CHAPITRE V

AAyans posé l'anchre, & mis ordre à ce qui nous concernoit, nous descendismes à terre, saluames les Chefs de l'habitation qui nous estoient venu recevoir au Port, & nous entrames dans la Chapelle, où nous rendimes actions de grace à nostre Seigneur de sa divine assistance & en suitte poussez d'un desir extreme de voir nos Freres dans leur petit Convent, nous pensames prendre congé du sieur de Champlain pour nous y rendre au plustost, mais sa charité, outre les pluyes continuelles & l'obscurité du temps, nous en empescherent, & nous retint à coucher jusques au lendemain matin que nous y fusmes conduits par un des Matelots de l'habitation.

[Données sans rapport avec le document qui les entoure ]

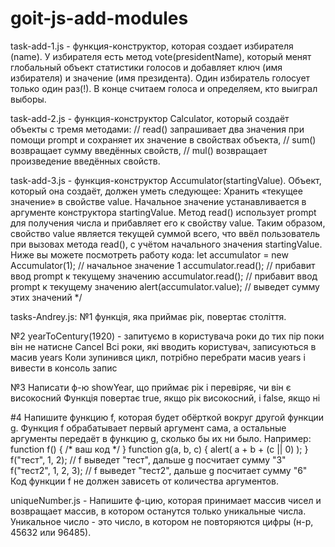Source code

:# goit-js-add-modules

task-add-1.js - функция-конструктор, которая создает избирателя (name). У избирателя есть метод vote(presidentName), который менят глобальный объект
 статистики голосов и добавляет ключ (имя избирателя) и значение (имя президента).
Один избиратель голосует только один раз(!). В конце считаем голоса и определяем, кто выиграл выборы.

task-add-2.js - функция-конструктор Calculator, который создаёт объекты с тремя методами:
// read() запрашивает два значения при помощи prompt и сохраняет их значение в свойствах объекта,
// sum() возвращает сумму введённых свойств,
// mul() возвращает произведение введённых свойств.

task-add-3.js - функция-конструктор Accumulator(startingValue).
Объект, который она создаёт, должен уметь следующее:
Хранить «текущее значение» в свойстве value. Начальное значение устанавливается в аргументе конструктора startingValue.
Метод read() использует prompt для получения числа и прибавляет его к свойству value.
Таким образом, свойство value является текущей суммой всего, что ввёл пользователь при вызовах метода read(), с учётом начального значения startingValue.
Ниже вы можете посмотреть работу кода:
let accumulator = new Accumulator(1); // начальное значение 1
accumulator.read(); // прибавит ввод prompt к текущему значению
accumulator.read(); // прибавит ввод prompt к текущему значению
alert(accumulator.value); // выведет сумму этих значений */

tasks-Andrey.js:
№1 функція, яка приймає рік, повертає століття.

№2 yearToCentury(1920) - запитуємо в користувача роки до тих пір поки він не натисне Cancel
Всі роки, які вводить користувач, записуються в масив years
Коли зупинився цикл, потрібно перебрати масив years і вивести в консоль запис 

№3
Написати ф-ю showYear, що приймає рік і перевіряє, чи він є високосний
Функція повертає true, якщо рік високосний, і false, якщо ні

#4
Напишите функцию f, которая будет обёрткой вокруг другой функции g. 
Функция f обрабатывает первый аргумент сама, а остальные аргументы передаёт в функцию g, сколько бы их ни было.
Например:
function f() { /* ваш код */ }
function g(a, b, c) {
 alert( a + b + (c || 0) );
}
f("тест", 1, 2); // f выведет "тест", дальше g посчитает сумму "3"
f("тест2", 1, 2, 3); // f выведет "тест2", дальше g посчитает сумму "6"
Код функции f не должен зависеть от количества аргументов.

uniqueNumber.js - Напишите ф-цию, которая принимает массив чисел и возвращает массив, в котором останутся только уникальные числа. Уникальное число - это число, в котором не повторяются цифры (н-р, 45632 или 96485).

Il sembloit que cette affection nous eut faict naistre des aisles aux pieds tant nous allions viste, & ne pensions desja plus à tous nos maux passez. Mon Dieu, il bien vray, vostre joug est doux & suave à ceux qui ont bonne volonté, & n'est pénible qu'à ceux qui n'ont point d'affection pour vostre service. Nous trouvames tous nos Religieux en tres-bonne santé Dieu mercy, lesquels tres-joyeux de nostre venue, & nous au reciproque de leur bonne disposition. Apres le Te Deum, & les actions de graces accoustumées rendues à nostre Sauveur dans nostre Chappelle, nous receumes la charité & bon accueil que nous pouvions esperer de si bons Religieux, discourumes de nostre voyage, & en quelle contrée nous pourrions davantage avancer la gloire de nostre Seigneur, aprés quoy nous primes resolution le P. Joseph, le P. Nicolas & moy de passer aux Hurons, comme au meilleur endroit & où il y avoit plus à profiter pour son service.

Et en attendant que les barques montassent à la Traicte, je consideray tous les environs de nostre petit Convent, & la maison de Kebec, bastie sur le bord d'un destroit du fleuve sainct: Laurens, qui n'a en cet endroit qu'environ une petite demie lieue de largeur, au pied d'une montagne, au sommet de laquelle est le petit fort de bois basty pour la deffence du païs. Ceste maison de Kebec est à present un assez beau logis, environné d'une muraille en quarré, avec deux petites tourelles aux coins d'en haut que l'on y a faictes depuis peu pour la seureté du lieu, mais au bout du compte il est tres-facile de prendre le fort & la maison sans canon, car il n'y a rampars ny murailles, qui vous puisse empescher d'emporter le tout à coups de main.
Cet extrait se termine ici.